Jonathan Williams, Tax and Fiscal Policy Task Force Director for the American Legislative Exchange Council who also co-authors ALEC’s Rich States, Poor States report, detailed how simplicity, transparency, neutrality, and predicability are key areas to look over when assessing a tax code. He also detailed the dynamics of the Laffer Curve, which often irks the political left.
However, weather also effects a state’s economic vigor. Hawaii and California, states considered to be paradise, have lost scores of citizens in the last ten years. Hawaii has lost population in eight of the last ten years. California has lost over 1.5 million residents over the past decade. Proof that taxpayers vote with their feet. Hence the reason why Florida, Texas, Arizona, North Carolina, Georgia, states with low taxes and responsible government, have had the highest rates of in-migration over the past ten years. While states with (surprise!) high levels of taxation and government spending, New York, California, Illinois, and New Jersey, are on the top of the out-migration list.
Overall, over the past ten years Ohio, New York, Hawaii, New Jersey, Vermont, California, and Oregon have grown their economies 42.06%, their population has grown 5.36%, and their job growth is an abysmal -1.68%. Furthermore, total tax receipt growth in those states accounted for a meager 44.80%. While Alaska, Florida, Nevada, New Hampshire, Tennessee, Wyoming, and South Dakota collectively experienced a 58.54% gross state product growth, a 13% increase in population, total tax receipt growth of 81.53% and job growth of way over 5% over the past ten years. What a shocker…for liberals.
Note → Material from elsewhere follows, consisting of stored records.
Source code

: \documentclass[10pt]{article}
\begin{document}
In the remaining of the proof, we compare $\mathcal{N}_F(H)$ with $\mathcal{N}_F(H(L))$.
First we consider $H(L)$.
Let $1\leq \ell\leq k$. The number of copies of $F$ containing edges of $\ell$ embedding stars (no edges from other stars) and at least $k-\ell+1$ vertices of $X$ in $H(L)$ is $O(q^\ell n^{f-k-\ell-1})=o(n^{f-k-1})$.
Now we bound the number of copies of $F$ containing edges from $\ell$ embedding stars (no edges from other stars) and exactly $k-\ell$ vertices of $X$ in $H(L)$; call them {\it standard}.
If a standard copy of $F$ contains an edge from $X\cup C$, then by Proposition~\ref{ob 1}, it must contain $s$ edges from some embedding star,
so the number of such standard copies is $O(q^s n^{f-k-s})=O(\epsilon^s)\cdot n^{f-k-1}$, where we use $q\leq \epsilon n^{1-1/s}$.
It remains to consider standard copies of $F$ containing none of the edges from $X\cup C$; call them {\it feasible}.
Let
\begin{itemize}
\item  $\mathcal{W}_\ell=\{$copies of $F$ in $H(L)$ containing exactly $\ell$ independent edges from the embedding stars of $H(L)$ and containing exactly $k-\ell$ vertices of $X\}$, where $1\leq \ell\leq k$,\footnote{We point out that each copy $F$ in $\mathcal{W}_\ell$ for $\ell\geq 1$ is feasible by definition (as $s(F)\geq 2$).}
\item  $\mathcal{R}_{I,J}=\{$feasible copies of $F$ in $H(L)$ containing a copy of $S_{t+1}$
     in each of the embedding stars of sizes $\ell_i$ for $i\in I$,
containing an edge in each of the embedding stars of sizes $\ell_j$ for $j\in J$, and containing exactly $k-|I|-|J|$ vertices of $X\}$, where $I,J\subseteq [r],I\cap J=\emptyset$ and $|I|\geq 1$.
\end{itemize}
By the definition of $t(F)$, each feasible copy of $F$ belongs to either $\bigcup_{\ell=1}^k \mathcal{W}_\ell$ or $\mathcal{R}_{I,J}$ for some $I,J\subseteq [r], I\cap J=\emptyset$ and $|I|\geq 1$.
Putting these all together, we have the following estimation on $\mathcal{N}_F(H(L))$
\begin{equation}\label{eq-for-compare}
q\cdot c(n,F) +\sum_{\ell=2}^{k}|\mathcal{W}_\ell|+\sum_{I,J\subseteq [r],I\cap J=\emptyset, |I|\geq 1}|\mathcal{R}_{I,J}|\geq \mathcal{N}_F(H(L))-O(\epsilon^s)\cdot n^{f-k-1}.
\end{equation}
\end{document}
James Sherk, Senior Policy Analyst in Labor Economics for the Heritage Foundation, reiterated how labor reforms are essential to loosening markets and increasing economic activity. After all, when you don’t have constraining hiring and firing provisions in a contract with a union, you might have more options as an employer. As we conservatives know, a union is a legal cartel. An unsustainable economic model that crumbles once competition is injected into it. Hence, the reason why merit pay for teachers is so viciously opposed.
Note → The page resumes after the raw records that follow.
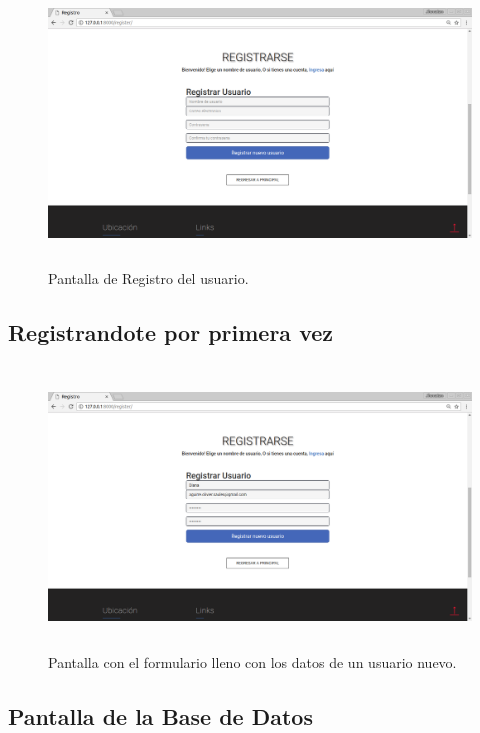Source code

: 			\begin{figure}[H]
			\centering
			\includegraphics[width=14cm, height=7.5cm]{./images/Implementacion/PantallaRegistro.png}
			\caption{Pantalla de Registro del usuario.}
			\label{fig:6-1-3} 
			\end{figure}

\subsection{Registrandote por primera vez}

			\begin{figure}[H]
			\centering
			\includegraphics[width=14cm, height=7.5cm]{./images/Implementacion/PantallaRegistro2.png}
			\caption{Pantalla con el formulario lleno con los datos de un usuario nuevo.}
			\label{fig:6-1-4} 
			\end{figure}

\subsection{Pantalla de la Base de Datos}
Teachers have been pushed front and center in this fight against public sector unions. Sadly, the most qualified and efficient teachers, the good ones, are the first to go when a budget crunch occurs and the worst of the bunch with seniority are saved. Is that efficient?
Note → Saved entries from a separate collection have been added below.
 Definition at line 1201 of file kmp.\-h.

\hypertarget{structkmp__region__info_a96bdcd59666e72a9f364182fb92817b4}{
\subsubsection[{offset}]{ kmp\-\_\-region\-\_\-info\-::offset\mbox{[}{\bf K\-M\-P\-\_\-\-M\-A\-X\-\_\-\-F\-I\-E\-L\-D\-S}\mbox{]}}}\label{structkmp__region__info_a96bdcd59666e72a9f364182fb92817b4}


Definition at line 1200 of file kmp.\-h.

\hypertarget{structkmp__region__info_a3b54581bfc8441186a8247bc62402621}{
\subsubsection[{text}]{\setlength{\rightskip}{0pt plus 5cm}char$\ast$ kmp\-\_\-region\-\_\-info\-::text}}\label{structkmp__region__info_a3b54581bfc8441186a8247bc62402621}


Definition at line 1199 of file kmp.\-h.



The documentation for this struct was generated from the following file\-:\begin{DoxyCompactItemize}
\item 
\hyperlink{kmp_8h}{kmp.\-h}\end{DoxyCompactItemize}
This whole fight over collective bargaining is one fraught with liberal confusion. An aspect that isn’t all that surprising, but this shift towards collective bargaining as a human right is patently false. Federal employees aren’t allowed to collectively bargain and the AFL-CIO’s first president, George Meany, is quoted as saying in 1955″ it is impossible to bargain collectively with the government.” Why? Because “government collective bargaining means voters do not have the final say on public policy. Instead their elected representatives must negotiate spending and policy decisions with unions. That is not exactly democratic – a fact that unions once recognize.”
Another thing that needs to recognized is that a staggering 35% of all jobs require a license. Sherk said that in forty-nine states you need documentation to be a barber or a preschool teacher. In thirteen states, you need a license to be a bartender. In Maryland, such a document is required to be a fortune teller. Lastly, three states require papers to operate as an interior designer. With unemployment rising, people do not have the time or the money to go through years of training to learn a trade that shares little correlation with safety and the ability to perform the job. It’s out of control.
Sherk reports that the lobbying arm of these professions are directly reposinsible for keeping 35% of all U.S. jobs in license limbo. It’s hurting the poor and folks with a low-skill set. Does it really take a year for one to be an efficient barber? No. If he/she cuts hair poorly, the market will remedy that defect.
On a positive note, we don’t need federal ordinances to reform the system. States are fully capable of fixing this problem.